Return the data below unchanged, without images.

☆ ☆ ☆

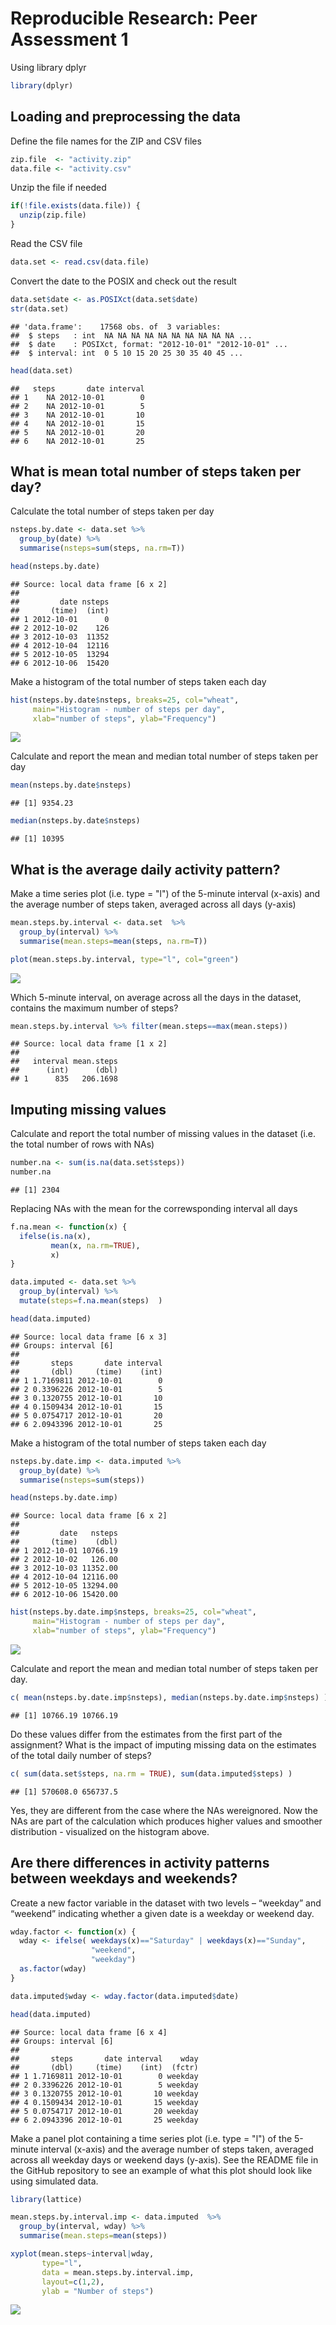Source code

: # Reproducible Research: Peer Assessment 1

Using library dplyr


```r
library(dplyr)
```

## Loading and preprocessing the data

Define the file names for the ZIP and CSV files


```r
zip.file  <- "activity.zip"
data.file <- "activity.csv"
```

Unzip the file if needed


```r
if(!file.exists(data.file)) {
  unzip(zip.file)
}
```

Read the CSV file


```r
data.set <- read.csv(data.file)
```

Convert the date to the POSIX and check out the result


```r
data.set$date <- as.POSIXct(data.set$date)
str(data.set)
```

```
## 'data.frame':	17568 obs. of  3 variables:
##  $ steps   : int  NA NA NA NA NA NA NA NA NA NA ...
##  $ date    : POSIXct, format: "2012-10-01" "2012-10-01" ...
##  $ interval: int  0 5 10 15 20 25 30 35 40 45 ...
```

```r
head(data.set)
```

```
##   steps       date interval
## 1    NA 2012-10-01        0
## 2    NA 2012-10-01        5
## 3    NA 2012-10-01       10
## 4    NA 2012-10-01       15
## 5    NA 2012-10-01       20
## 6    NA 2012-10-01       25
```

## What is mean total number of steps taken per day?

Calculate the total number of steps taken per day


```r
nsteps.by.date <- data.set %>% 
  group_by(date) %>% 
  summarise(nsteps=sum(steps, na.rm=T))

head(nsteps.by.date)
```

```
## Source: local data frame [6 x 2]
## 
##         date nsteps
##       (time)  (int)
## 1 2012-10-01      0
## 2 2012-10-02    126
## 3 2012-10-03  11352
## 4 2012-10-04  12116
## 5 2012-10-05  13294
## 6 2012-10-06  15420
```

Make a histogram of the total number of steps taken each day


```r
hist(nsteps.by.date$nsteps, breaks=25, col="wheat", 
     main="Histogram - number of steps per day", 
     xlab="number of steps", ylab="Frequency")
```

![](PA1_template_files/figure-html/unnamed-chunk-7-1.png) 

Calculate and report the mean and median total number of steps taken per day


```r
mean(nsteps.by.date$nsteps)
```

```
## [1] 9354.23
```

```r
median(nsteps.by.date$nsteps)
```

```
## [1] 10395
```


## What is the average daily activity pattern?

Make a time series plot (i.e. type = "l") of the 5-minute interval (x-axis) and the average number of steps taken, averaged across all days (y-axis)


```r
mean.steps.by.interval <- data.set  %>% 
  group_by(interval) %>% 
  summarise(mean.steps=mean(steps, na.rm=T))

plot(mean.steps.by.interval, type="l", col="green")
```

![](PA1_template_files/figure-html/unnamed-chunk-9-1.png) 

Which 5-minute interval, on average across all the days in the dataset, contains the maximum number of steps?


```r
mean.steps.by.interval %>% filter(mean.steps==max(mean.steps))
```

```
## Source: local data frame [1 x 2]
## 
##   interval mean.steps
##      (int)      (dbl)
## 1      835   206.1698
```

## Imputing missing values

Calculate and report the total number of missing values in the dataset (i.e. the total number of rows with NAs)


```r
number.na <- sum(is.na(data.set$steps))
number.na
```

```
## [1] 2304
```

Replacing NAs with the mean for the correwsponding interval all days


```r
f.na.mean <- function(x) { 
  ifelse(is.na(x), 
         mean(x, na.rm=TRUE), 
         x) 
}

data.imputed <- data.set %>%  
  group_by(interval) %>% 
  mutate(steps=f.na.mean(steps)  )

head(data.imputed)
```

```
## Source: local data frame [6 x 3]
## Groups: interval [6]
## 
##       steps       date interval
##       (dbl)     (time)    (int)
## 1 1.7169811 2012-10-01        0
## 2 0.3396226 2012-10-01        5
## 3 0.1320755 2012-10-01       10
## 4 0.1509434 2012-10-01       15
## 5 0.0754717 2012-10-01       20
## 6 2.0943396 2012-10-01       25
```

Make a histogram of the total number of steps taken each day


```r
nsteps.by.date.imp <- data.imputed %>% 
  group_by(date) %>% 
  summarise(nsteps=sum(steps))

head(nsteps.by.date.imp)
```

```
## Source: local data frame [6 x 2]
## 
##         date   nsteps
##       (time)    (dbl)
## 1 2012-10-01 10766.19
## 2 2012-10-02   126.00
## 3 2012-10-03 11352.00
## 4 2012-10-04 12116.00
## 5 2012-10-05 13294.00
## 6 2012-10-06 15420.00
```

```r
hist(nsteps.by.date.imp$nsteps, breaks=25, col="wheat", 
     main="Histogram - number of steps per day", 
     xlab="number of steps", ylab="Frequency")
```

![](PA1_template_files/figure-html/unnamed-chunk-13-1.png) 

Calculate and report the mean and median total number of steps taken per day. 


```r
c( mean(nsteps.by.date.imp$nsteps), median(nsteps.by.date.imp$nsteps) )
```

```
## [1] 10766.19 10766.19
```

Do these values differ from the estimates from the first part of the assignment? What is the impact of imputing missing data on the estimates of the total daily number of steps?


```r
c( sum(data.set$steps, na.rm = TRUE), sum(data.imputed$steps) )
```

```
## [1] 570608.0 656737.5
```

Yes, they are different from the case where the NAs wereignored. Now the NAs are part of the calculation which produces higher values and smoother distribution - visualized on the histogram above.


## Are there differences in activity patterns between weekdays and weekends?

Create a new factor variable in the dataset with two levels – “weekday” and “weekend” indicating whether a given date is a weekday or weekend day.


```r
wday.factor <- function(x) {
  wday <- ifelse( weekdays(x)=="Saturday" | weekdays(x)=="Sunday",
                  "weekend", 
                  "weekday")
  as.factor(wday)
}

data.imputed$wday <- wday.factor(data.imputed$date)

head(data.imputed)
```

```
## Source: local data frame [6 x 4]
## Groups: interval [6]
## 
##       steps       date interval    wday
##       (dbl)     (time)    (int)  (fctr)
## 1 1.7169811 2012-10-01        0 weekday
## 2 0.3396226 2012-10-01        5 weekday
## 3 0.1320755 2012-10-01       10 weekday
## 4 0.1509434 2012-10-01       15 weekday
## 5 0.0754717 2012-10-01       20 weekday
## 6 2.0943396 2012-10-01       25 weekday
```

Make a panel plot containing a time series plot (i.e. type = "l") of the 5-minute interval (x-axis) and the average number of steps taken, averaged across all weekday days or weekend days (y-axis). See the README file in the GitHub repository to see an example of what this plot should look like using simulated data.


```r
library(lattice) 

mean.steps.by.interval.imp <- data.imputed  %>% 
  group_by(interval, wday) %>% 
  summarise(mean.steps=mean(steps))

xyplot(mean.steps~interval|wday, 
       type="l", 
       data = mean.steps.by.interval.imp, 
       layout=c(1,2),
       ylab = "Number of steps")
```

![](PA1_template_files/figure-html/unnamed-chunk-17-1.png)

☆ ☆ ☆

Reply:
Source code

: # Reproducible Research: Peer Assessment 1

Using library dplyr


```r
library(dplyr)
```

## Loading and preprocessing the data

Define the file names for the ZIP and CSV files


```r
zip.file  <- "activity.zip"
data.file <- "activity.csv"
```

Unzip the file if needed


```r
if(!file.exists(data.file)) {
  unzip(zip.file)
}
```

Read the CSV file


```r
data.set <- read.csv(data.file)
```

Convert the date to the POSIX and check out the result


```r
data.set$date <- as.POSIXct(data.set$date)
str(data.set)
```

```
## 'data.frame':	17568 obs. of  3 variables:
##  $ steps   : int  NA NA NA NA NA NA NA NA NA NA ...
##  $ date    : POSIXct, format: "2012-10-01" "2012-10-01" ...
##  $ interval: int  0 5 10 15 20 25 30 35 40 45 ...
```

```r
head(data.set)
```

```
##   steps       date interval
## 1    NA 2012-10-01        0
## 2    NA 2012-10-01        5
## 3    NA 2012-10-01       10
## 4    NA 2012-10-01       15
## 5    NA 2012-10-01       20
## 6    NA 2012-10-01       25
```

## What is mean total number of steps taken per day?

Calculate the total number of steps taken per day


```r
nsteps.by.date <- data.set %>% 
  group_by(date) %>% 
  summarise(nsteps=sum(steps, na.rm=T))

head(nsteps.by.date)
```

```
## Source: local data frame [6 x 2]
## 
##         date nsteps
##       (time)  (int)
## 1 2012-10-01      0
## 2 2012-10-02    126
## 3 2012-10-03  11352
## 4 2012-10-04  12116
## 5 2012-10-05  13294
## 6 2012-10-06  15420
```

Make a histogram of the total number of steps taken each day


```r
hist(nsteps.by.date$nsteps, breaks=25, col="wheat", 
     main="Histogram - number of steps per day", 
     xlab="number of steps", ylab="Frequency")
```

![](PA1_template_files/figure-html/unnamed-chunk-7-1.png) 

Calculate and report the mean and median total number of steps taken per day


```r
mean(nsteps.by.date$nsteps)
```

```
## [1] 9354.23
```

```r
median(nsteps.by.date$nsteps)
```

```
## [1] 10395
```


## What is the average daily activity pattern?

Make a time series plot (i.e. type = "l") of the 5-minute interval (x-axis) and the average number of steps taken, averaged across all days (y-axis)


```r
mean.steps.by.interval <- data.set  %>% 
  group_by(interval) %>% 
  summarise(mean.steps=mean(steps, na.rm=T))

plot(mean.steps.by.interval, type="l", col="green")
```

![](PA1_template_files/figure-html/unnamed-chunk-9-1.png) 

Which 5-minute interval, on average across all the days in the dataset, contains the maximum number of steps?


```r
mean.steps.by.interval %>% filter(mean.steps==max(mean.steps))
```

```
## Source: local data frame [1 x 2]
## 
##   interval mean.steps
##      (int)      (dbl)
## 1      835   206.1698
```

## Imputing missing values

Calculate and report the total number of missing values in the dataset (i.e. the total number of rows with NAs)


```r
number.na <- sum(is.na(data.set$steps))
number.na
```

```
## [1] 2304
```

Replacing NAs with the mean for the correwsponding interval all days


```r
f.na.mean <- function(x) { 
  ifelse(is.na(x), 
         mean(x, na.rm=TRUE), 
         x) 
}

data.imputed <- data.set %>%  
  group_by(interval) %>% 
  mutate(steps=f.na.mean(steps)  )

head(data.imputed)
```

```
## Source: local data frame [6 x 3]
## Groups: interval [6]
## 
##       steps       date interval
##       (dbl)     (time)    (int)
## 1 1.7169811 2012-10-01        0
## 2 0.3396226 2012-10-01        5
## 3 0.1320755 2012-10-01       10
## 4 0.1509434 2012-10-01       15
## 5 0.0754717 2012-10-01       20
## 6 2.0943396 2012-10-01       25
```

Make a histogram of the total number of steps taken each day


```r
nsteps.by.date.imp <- data.imputed %>% 
  group_by(date) %>% 
  summarise(nsteps=sum(steps))

head(nsteps.by.date.imp)
```

```
## Source: local data frame [6 x 2]
## 
##         date   nsteps
##       (time)    (dbl)
## 1 2012-10-01 10766.19
## 2 2012-10-02   126.00
## 3 2012-10-03 11352.00
## 4 2012-10-04 12116.00
## 5 2012-10-05 13294.00
## 6 2012-10-06 15420.00
```

```r
hist(nsteps.by.date.imp$nsteps, breaks=25, col="wheat", 
     main="Histogram - number of steps per day", 
     xlab="number of steps", ylab="Frequency")
```

![](PA1_template_files/figure-html/unnamed-chunk-13-1.png) 

Calculate and report the mean and median total number of steps taken per day. 


```r
c( mean(nsteps.by.date.imp$nsteps), median(nsteps.by.date.imp$nsteps) )
```

```
## [1] 10766.19 10766.19
```

Do these values differ from the estimates from the first part of the assignment? What is the impact of imputing missing data on the estimates of the total daily number of steps?


```r
c( sum(data.set$steps, na.rm = TRUE), sum(data.imputed$steps) )
```

```
## [1] 570608.0 656737.5
```

Yes, they are different from the case where the NAs wereignored. Now the NAs are part of the calculation which produces higher values and smoother distribution - visualized on the histogram above.


## Are there differences in activity patterns between weekdays and weekends?

Create a new factor variable in the dataset with two levels – “weekday” and “weekend” indicating whether a given date is a weekday or weekend day.


```r
wday.factor <- function(x) {
  wday <- ifelse( weekdays(x)=="Saturday" | weekdays(x)=="Sunday",
                  "weekend", 
                  "weekday")
  as.factor(wday)
}

data.imputed$wday <- wday.factor(data.imputed$date)

head(data.imputed)
```

```
## Source: local data frame [6 x 4]
## Groups: interval [6]
## 
##       steps       date interval    wday
##       (dbl)     (time)    (int)  (fctr)
## 1 1.7169811 2012-10-01        0 weekday
## 2 0.3396226 2012-10-01        5 weekday
## 3 0.1320755 2012-10-01       10 weekday
## 4 0.1509434 2012-10-01       15 weekday
## 5 0.0754717 2012-10-01       20 weekday
## 6 2.0943396 2012-10-01       25 weekday
```

Make a panel plot containing a time series plot (i.e. type = "l") of the 5-minute interval (x-axis) and the average number of steps taken, averaged across all weekday days or weekend days (y-axis). See the README file in the GitHub repository to see an example of what this plot should look like using simulated data.


```r
library(lattice) 

mean.steps.by.interval.imp <- data.imputed  %>% 
  group_by(interval, wday) %>% 
  summarise(mean.steps=mean(steps))

xyplot(mean.steps~interval|wday, 
       type="l", 
       data = mean.steps.by.interval.imp, 
       layout=c(1,2),
       ylab = "Number of steps")
```

![](PA1_template_files/figure-html/unnamed-chunk-17-1.png)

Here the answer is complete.